Solid modelling overcame these problems by combining all the geometry into a single model that fully defined a real world 3D object. A solid model is created by taking standard primitive shapes – cone, cylinder, torus, sphere and so on – together with swept 2D geometry, and joining, subtracting or intersecting the resultant objects together. A cylinder subtracted from a cube produces a hole, for instance.

Like most advances, though, the development of practical solid modelling software has not been straightforward. The mathematics involved is extremely complicated and it has taken many years to arrive at software that enables real world designs to be created.

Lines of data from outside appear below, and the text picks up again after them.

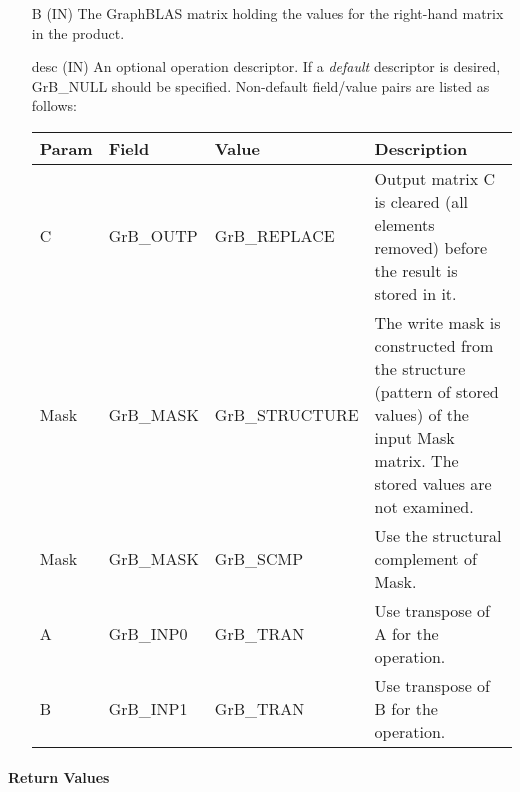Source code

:\begin{itemize}[leftmargin=1.1in]
    \item[{\sf B}]    ({\sf IN}) The GraphBLAS matrix holding the values for
    the right-hand matrix in the product.

    \item[{\sf desc}] ({\sf IN}) An optional operation descriptor. If
    a \emph{default} descriptor is desired, {\sf GrB\_NULL} should be
    specified. Non-default field/value pairs are listed as follows:  \\

    \hspace*{-2em}\begin{tabular}{lllp{2.7in}}
        Param & Field  & Value & Description \\
        \hline
        {\sf C}    & {\sf GrB\_OUTP} & {\sf GrB\_REPLACE} & Output matrix {\sf C}
        is cleared (all elements removed) before the result is stored in it.\\

        {\sf Mask} & {\sf GrB\_MASK} & {\sf GrB\_STRUCTURE}   & The write mask is
        constructed from the structure (pattern of stored values) of the input
        {\sf Mask} matrix. The stored values are not examined.\\

        {\sf Mask} & {\sf GrB\_MASK} & {\sf GrB\_SCMP}   & Use the structural
        complement of {\sf Mask}. \\

        {\sf A}    & {\sf GrB\_INP0} & {\sf GrB\_TRAN}   & Use transpose of {\sf A}
        for the operation. \\

        {\sf B}    & {\sf GrB\_INP1} & {\sf GrB\_TRAN}   & Use transpose of {\sf B}
        for the operation. \\
    \end{tabular}
\end{itemize}

\paragraph{Return Values}

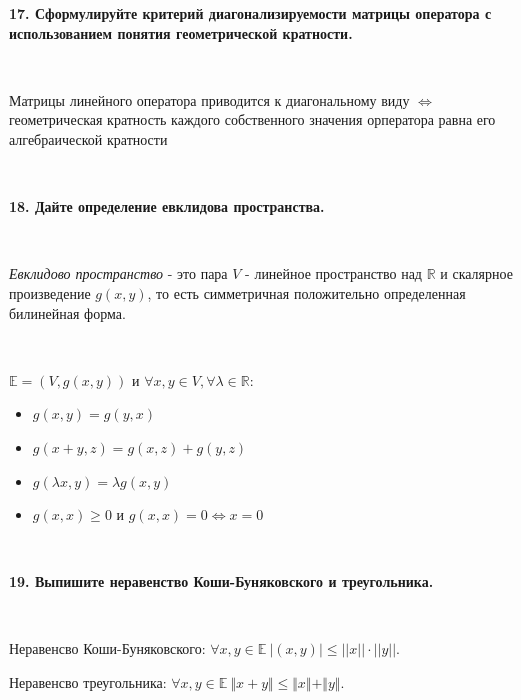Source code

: \documentclass{article}
\begin{document}
    \textbf{17. Сформулируйте критерий диагонализируемости матрицы оператора с использованием понятия геометрической кратности.}

    $\;$
        {
        \setlength{\parindent}{0.4cm}
        \hangindent=0.4cm

        Матрицы линейного оператора приводится к диагональному виду $\Leftrightarrow$ геометрическая кратность каждого собственного значения орператора равна его алгебраической кратности

        $\;$
        \setlength{\parindent}{0cm}
        \hangindent=0cm
    }

    \textbf{18. Дайте определение евклидова пространства.}

    $\;$
        {
        \setlength{\parindent}{0.4cm}
        \hangindent=0.4cm

        \textit{Евклидово пространство} - это пара $V$ - линейное пространство над $\mathbb{R}$ и скалярное произведение $g(x,y)$, то есть симметричная положительно определенная билинейная форма.

        $\;$

        \setlength{\parindent}{0.8cm}
        \hangindent=0.8cm

        $\mathbb{E} = (V, g(x,y))$ и $\forall x, y \in V, \forall \lambda \in \mathbb{R}$:

        \begin{itemize}

            \item  $g(x,y) = g(y,x)$
            \item  $g(x + y, z) = g(x, z) + g(y, z)$
            \item $g(\lambda x, y) = \lambda g(x, y)$
            \item  $g(x, x) \geq 0$ и $ g(x, x) = 0 \Leftrightarrow x= 0$

        \end{itemize}

        \setlength{\parindent}{0.4cm}
        \hangindent=0.4cm

        $\;$
        \setlength{\parindent}{0cm}
        \hangindent=0cm
    }

    \textbf{19. Выпишите неравенство Коши-Буняковского и треугольника.}

    $\;$
        {
        \setlength{\parindent}{0.4cm}
        \hangindent=0.4cm

        Неравенсво Коши-Буняковского: $\forall x, y \in \mathbb{E} \  |(x, y)|\leq||x||\cdot||y||. $

        Неравенсво треугольника: $\forall x, y \in \mathbb{E} \ \Vert x + y \Vert \leq \Vert x \Vert + \Vert y \Vert. $

        $\;$
        \setlength{\parindent}{0cm}
        \hangindent=0cm
    }
\end{document}
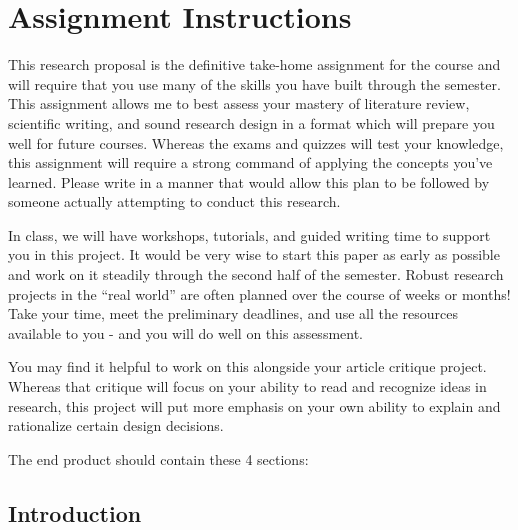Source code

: \documentclass[
  12pt,
  letterpaper,
]{scrartcl}
\renewcommand*\contentsname{Table of contents}
\newcommand\contentsname{Table of contents}
\begin{document}


\pagestyle{scrheadings}

\frenchspacing %

\renewcommand*\contentsname{Table of Contents}
{
\hypersetup{linkcolor=}
\setcounter{tocdepth}{2}
\tableofcontents
}

\newpage{}

\section{Assignment Instructions}\label{assignment-instructions}

This research proposal is the definitive take-home assignment for the
course and will require that you use many of the skills you have built
through the semester. This assignment allows me to best assess your
mastery of literature review, scientific writing, and sound research
design in a format which will prepare you well for future courses.
Whereas the exams and quizzes will test your knowledge, this assignment
will require a strong command of applying the concepts you've learned.
Please write in a manner that would allow this plan to be followed by
someone actually attempting to conduct this research.

In class, we will have workshops, tutorials, and guided writing time to
support you in this project. It would be very wise to start this paper
as early as possible and work on it steadily through the second half of
the semester. Robust research projects in the ``real world'' are often
planned over the course of weeks or months! Take your time, meet the
preliminary deadlines, and use all the resources available to you - and
you will do well on this assessment.

You may find it helpful to work on this alongside your article critique
project. Whereas that critique will focus on your ability to read and
recognize ideas in research, this project will put more emphasis on your
own ability to explain and rationalize certain design decisions.

The end product should contain these 4 sections:

\subsection{Introduction}\label{introduction}
\end{document}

Initially, some developers simplified the mathematics by faceting a model – breaking everything into lines, While this showed the benefits of solid modelling, the loss of accuracy was often not acceptable to users. Equally, solid models produce large amounts of data and it is only the recent advance in workstation power and PC technology that has provided hardware capable of supporting it cost-effectively.

All design work is more or less iterative, so models need to be easily changed. Initial solid modellers required the lengthy process of re-running the complete modelling sequence to undertake a change. Thus it was that the parametric, feature-based solid modeller was developed.

Here the rules that define the model are captured, so that a change is undertaken simply by changing a dimension or parameter and regenerating the model from the rules. Features are regularly used geometries, such as a keyway or countersunk hole. These are defined as parametric solids which can be added to the model in a single command.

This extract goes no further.